Polish Oil & Gas Co. SA (PGNiG) has agreed with Venture Global Calcasieu Pass LLC and Venture Global Plaquemines LLC to purchase another 2 million tonnes/year (tpy) of LNG for 20 years, bringing the total volume of LNG contracted from Venture Global LNG by PGNiG to 5.5 million tpy.

The agreements increase volumes contracted in 2018 and 2019. Instead of 1 million tpy, PGNiG intends to purchase 1.5 million tpy from the under-construction 10-million tpy Calcasieu Pass plant, while the volume contract from Plaquemines (20 million tpy) will increase to 4 million tpy from 2.5 million tpy. Cargoes will be sold on a free on-board basis.

PGNiG expects Calcasieu Pass to begin commercial deliveries in early 2023.

PGNiG also entered an MOU with Sempra LNG for the potential purchase of 2 million tpy of LNG from Sempra’s North American liquefaction plants. The MOU is nonbinding and coincides with the termination of the parties’ 2018 agreement for 2 million tpy to be delivered from Sempra’s 11-million tpy Port Arthur LNG project, which has experienced delays.

Sempra LNG owns a 50.2% interest in 12-million tpy Cameron LNG in Hackberry, La., and is considering with its partners a proposed expansion of the plant through adding a third 6-million tpy train. Partners in Cameron LNG include Mitsui & Co., Mitsubishi Corp., TotalEnergies, and NYK Line.

Sempra LNG, its IEnova subsidiary, and TotalEnergies are also building the 3-million tpy Energia Costa Azul LNG plant in Baja California, Mexico. Phase 1 of the project is under construction and first production is expected by end-2024. A potential expansion of the plant is in the early stages of development.

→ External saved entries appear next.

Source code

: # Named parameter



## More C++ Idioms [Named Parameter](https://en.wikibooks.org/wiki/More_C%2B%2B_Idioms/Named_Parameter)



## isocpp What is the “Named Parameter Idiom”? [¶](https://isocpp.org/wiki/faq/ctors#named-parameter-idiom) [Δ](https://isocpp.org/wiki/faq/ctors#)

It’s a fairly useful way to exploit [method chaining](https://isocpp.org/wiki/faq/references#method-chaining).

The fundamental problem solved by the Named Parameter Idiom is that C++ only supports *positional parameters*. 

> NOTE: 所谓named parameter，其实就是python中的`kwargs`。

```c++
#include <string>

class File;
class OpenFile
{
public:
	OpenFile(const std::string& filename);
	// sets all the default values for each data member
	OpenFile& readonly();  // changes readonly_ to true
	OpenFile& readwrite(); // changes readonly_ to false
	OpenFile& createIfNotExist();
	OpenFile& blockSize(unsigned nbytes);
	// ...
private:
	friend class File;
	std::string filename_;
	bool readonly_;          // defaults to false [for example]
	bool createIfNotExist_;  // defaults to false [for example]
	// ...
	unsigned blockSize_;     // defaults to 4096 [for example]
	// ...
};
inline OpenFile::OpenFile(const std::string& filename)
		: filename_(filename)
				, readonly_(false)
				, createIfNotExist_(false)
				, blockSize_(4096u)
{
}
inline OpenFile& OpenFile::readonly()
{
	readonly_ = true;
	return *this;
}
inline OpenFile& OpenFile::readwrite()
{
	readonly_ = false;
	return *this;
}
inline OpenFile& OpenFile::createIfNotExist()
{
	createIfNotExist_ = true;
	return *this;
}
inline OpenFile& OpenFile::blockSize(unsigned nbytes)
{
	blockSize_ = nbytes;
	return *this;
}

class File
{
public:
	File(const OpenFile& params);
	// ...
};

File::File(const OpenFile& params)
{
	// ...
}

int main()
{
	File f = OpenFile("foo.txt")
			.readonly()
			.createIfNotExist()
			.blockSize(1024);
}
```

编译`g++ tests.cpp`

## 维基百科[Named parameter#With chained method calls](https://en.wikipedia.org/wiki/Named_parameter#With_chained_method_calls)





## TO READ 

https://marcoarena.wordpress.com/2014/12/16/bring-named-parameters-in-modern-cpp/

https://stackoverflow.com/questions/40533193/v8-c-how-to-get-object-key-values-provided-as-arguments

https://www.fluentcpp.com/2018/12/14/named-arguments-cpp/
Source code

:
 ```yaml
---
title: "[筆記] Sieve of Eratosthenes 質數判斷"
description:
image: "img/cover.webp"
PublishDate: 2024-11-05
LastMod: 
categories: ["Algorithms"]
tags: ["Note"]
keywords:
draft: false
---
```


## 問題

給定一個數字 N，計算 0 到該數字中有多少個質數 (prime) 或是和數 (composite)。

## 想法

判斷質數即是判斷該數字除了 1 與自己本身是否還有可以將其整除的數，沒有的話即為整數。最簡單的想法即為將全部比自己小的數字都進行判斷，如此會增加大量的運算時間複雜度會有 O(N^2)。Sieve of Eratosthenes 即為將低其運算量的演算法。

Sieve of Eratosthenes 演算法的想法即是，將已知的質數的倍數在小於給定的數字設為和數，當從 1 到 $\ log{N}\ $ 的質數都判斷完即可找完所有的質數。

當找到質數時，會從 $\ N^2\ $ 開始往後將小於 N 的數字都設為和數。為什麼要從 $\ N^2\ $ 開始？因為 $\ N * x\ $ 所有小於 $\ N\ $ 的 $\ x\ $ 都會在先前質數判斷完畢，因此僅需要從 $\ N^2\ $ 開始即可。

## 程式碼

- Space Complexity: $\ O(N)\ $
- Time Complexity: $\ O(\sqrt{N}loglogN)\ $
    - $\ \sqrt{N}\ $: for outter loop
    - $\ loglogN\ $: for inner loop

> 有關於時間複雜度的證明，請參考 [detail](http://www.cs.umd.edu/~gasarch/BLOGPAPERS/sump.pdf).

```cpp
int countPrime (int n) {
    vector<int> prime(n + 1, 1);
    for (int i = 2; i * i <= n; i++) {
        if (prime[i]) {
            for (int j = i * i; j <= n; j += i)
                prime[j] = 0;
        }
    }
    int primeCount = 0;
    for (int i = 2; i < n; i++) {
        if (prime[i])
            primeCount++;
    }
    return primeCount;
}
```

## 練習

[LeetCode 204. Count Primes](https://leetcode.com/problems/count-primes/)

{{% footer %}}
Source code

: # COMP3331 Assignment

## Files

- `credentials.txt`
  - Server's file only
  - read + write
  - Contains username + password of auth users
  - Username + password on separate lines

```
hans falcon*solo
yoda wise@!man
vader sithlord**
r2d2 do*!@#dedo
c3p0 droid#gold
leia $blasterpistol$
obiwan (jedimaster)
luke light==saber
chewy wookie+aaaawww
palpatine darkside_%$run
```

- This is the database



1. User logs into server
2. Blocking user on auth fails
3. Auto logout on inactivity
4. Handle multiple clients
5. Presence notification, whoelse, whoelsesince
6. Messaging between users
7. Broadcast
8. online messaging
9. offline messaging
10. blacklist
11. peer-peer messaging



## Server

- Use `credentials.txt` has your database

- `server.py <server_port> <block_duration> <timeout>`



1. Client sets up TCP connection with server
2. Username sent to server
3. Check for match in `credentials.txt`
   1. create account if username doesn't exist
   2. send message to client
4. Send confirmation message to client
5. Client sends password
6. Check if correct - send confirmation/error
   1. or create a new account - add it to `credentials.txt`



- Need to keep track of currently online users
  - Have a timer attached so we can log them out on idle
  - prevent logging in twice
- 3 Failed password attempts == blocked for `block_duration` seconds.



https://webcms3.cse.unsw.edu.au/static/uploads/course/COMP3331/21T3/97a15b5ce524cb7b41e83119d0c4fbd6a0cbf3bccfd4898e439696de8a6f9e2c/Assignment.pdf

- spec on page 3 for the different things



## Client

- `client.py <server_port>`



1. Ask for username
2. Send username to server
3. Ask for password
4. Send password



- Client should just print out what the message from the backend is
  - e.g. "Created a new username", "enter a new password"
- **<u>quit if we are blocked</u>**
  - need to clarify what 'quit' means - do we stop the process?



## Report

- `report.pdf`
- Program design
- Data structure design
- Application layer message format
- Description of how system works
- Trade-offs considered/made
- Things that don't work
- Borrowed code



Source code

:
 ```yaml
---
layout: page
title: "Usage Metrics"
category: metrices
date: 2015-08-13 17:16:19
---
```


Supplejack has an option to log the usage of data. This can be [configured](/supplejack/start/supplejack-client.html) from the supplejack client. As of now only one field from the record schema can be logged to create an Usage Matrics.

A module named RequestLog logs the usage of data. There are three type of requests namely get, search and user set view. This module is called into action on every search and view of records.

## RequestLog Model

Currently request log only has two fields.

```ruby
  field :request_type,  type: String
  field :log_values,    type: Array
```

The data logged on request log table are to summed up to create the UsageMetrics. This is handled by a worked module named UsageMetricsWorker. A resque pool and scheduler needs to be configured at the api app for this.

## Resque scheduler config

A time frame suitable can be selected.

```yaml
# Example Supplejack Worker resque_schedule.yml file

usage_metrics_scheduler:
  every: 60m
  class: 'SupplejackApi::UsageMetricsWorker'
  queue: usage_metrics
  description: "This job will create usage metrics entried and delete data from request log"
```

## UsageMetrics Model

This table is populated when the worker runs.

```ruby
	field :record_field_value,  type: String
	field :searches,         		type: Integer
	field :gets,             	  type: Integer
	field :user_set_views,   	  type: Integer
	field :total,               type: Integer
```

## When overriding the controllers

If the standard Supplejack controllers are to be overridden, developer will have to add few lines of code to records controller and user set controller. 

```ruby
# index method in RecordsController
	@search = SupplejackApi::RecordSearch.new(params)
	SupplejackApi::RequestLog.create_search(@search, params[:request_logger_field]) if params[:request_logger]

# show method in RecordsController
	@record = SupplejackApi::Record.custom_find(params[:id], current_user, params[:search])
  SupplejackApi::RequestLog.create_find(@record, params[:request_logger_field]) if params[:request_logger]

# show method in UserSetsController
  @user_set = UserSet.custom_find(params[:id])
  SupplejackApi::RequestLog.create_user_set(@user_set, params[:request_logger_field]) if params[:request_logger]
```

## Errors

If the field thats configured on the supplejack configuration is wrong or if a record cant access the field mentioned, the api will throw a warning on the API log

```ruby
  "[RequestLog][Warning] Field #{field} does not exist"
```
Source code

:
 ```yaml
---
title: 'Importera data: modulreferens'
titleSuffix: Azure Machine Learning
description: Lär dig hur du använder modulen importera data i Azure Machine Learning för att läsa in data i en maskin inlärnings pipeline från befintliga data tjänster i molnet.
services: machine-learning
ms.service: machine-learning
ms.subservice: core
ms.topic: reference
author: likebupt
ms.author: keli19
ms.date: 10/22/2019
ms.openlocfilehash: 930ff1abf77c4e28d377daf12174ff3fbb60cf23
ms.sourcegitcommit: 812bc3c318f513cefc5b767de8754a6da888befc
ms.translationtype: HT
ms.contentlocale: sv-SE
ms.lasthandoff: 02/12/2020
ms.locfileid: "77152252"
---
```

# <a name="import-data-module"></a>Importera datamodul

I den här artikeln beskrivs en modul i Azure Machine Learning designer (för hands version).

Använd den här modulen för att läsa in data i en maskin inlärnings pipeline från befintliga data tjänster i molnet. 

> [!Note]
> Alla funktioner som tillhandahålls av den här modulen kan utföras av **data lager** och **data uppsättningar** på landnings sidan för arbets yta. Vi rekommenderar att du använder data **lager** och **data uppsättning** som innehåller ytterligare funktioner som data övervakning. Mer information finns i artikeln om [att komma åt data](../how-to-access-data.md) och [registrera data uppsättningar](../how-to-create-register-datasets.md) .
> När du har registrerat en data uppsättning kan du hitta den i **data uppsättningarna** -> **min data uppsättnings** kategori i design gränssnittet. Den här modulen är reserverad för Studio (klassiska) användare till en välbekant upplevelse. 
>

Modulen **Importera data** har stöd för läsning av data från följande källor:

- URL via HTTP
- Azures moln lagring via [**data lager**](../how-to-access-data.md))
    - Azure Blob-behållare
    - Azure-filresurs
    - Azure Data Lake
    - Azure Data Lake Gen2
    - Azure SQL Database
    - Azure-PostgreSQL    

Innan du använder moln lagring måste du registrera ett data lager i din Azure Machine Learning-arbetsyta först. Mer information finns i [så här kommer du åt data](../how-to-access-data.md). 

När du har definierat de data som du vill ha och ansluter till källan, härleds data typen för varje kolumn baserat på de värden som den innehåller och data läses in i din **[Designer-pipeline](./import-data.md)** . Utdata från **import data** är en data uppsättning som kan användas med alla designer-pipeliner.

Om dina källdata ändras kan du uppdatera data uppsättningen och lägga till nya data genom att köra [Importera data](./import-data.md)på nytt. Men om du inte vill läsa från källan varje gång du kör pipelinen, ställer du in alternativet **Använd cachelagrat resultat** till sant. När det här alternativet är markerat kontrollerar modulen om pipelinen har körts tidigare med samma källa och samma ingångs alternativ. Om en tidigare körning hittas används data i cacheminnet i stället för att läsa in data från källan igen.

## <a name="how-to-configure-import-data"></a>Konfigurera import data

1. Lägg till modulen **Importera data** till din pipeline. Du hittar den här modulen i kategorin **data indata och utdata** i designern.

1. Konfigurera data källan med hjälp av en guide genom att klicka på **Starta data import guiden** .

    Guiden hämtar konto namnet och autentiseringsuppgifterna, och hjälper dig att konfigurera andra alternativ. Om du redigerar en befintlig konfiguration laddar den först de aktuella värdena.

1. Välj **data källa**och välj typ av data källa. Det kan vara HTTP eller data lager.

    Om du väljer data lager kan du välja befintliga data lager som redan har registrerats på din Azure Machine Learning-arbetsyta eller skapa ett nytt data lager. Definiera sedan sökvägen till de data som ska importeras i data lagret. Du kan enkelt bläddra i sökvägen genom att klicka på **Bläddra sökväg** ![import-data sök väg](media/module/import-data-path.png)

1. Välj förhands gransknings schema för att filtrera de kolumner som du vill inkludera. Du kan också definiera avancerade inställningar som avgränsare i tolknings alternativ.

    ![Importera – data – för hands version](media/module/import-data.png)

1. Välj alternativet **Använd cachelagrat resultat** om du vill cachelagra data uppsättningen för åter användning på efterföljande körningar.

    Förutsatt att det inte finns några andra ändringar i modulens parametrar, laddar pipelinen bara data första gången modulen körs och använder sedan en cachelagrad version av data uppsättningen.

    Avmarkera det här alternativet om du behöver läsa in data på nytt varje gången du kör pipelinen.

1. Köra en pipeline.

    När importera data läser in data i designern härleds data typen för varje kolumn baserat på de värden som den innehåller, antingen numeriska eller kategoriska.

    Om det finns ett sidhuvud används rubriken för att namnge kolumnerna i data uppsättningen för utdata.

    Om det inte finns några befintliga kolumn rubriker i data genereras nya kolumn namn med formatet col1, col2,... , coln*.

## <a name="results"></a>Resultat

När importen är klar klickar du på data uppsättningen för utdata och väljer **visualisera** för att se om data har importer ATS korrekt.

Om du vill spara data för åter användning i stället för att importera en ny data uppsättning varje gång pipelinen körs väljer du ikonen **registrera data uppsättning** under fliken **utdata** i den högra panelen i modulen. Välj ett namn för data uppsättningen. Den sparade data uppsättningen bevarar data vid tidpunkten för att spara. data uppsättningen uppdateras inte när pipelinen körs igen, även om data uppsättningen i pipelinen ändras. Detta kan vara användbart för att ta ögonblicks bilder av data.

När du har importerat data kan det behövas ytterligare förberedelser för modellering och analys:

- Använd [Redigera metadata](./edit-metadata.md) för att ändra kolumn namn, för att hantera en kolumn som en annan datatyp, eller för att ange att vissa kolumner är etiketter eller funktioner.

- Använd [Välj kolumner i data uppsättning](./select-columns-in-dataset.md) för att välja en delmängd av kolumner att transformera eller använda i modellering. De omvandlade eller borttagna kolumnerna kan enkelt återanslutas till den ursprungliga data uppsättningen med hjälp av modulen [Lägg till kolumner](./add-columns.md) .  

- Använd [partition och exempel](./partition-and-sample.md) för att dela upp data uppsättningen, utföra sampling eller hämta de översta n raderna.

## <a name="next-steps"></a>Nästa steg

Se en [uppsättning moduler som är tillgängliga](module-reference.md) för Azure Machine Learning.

Tellurian to supply Shell with LNG

Tellurian Inc. has finalized LNG sales agreements with Shell NA LNG. Agreements are on a free on-board basis at Driftwood LNG for a combination of 3 million tonnes/year (tpy) for a 10-year period, indexed to a combination of two indices: the Japan Korea Marker and the Dutch Title Transfer Facility, each netted back for transportation charges.

The agreements mark the third deal Tellurian has finalized in 10 weeks, totaling 9-million tpy and nearly all the capacity of Driftwood LNG’s first two trains.

Tellurian said it will now focus on financing Driftwood, with a focus on beginning construction early-2022.

Bechtel Oil, Gas, & Chemicals Inc. is Driftwood’s engineering, procurement, and construction contractor. The plant is being built in Carlyss, La., on the west bank of the Calcasieu River.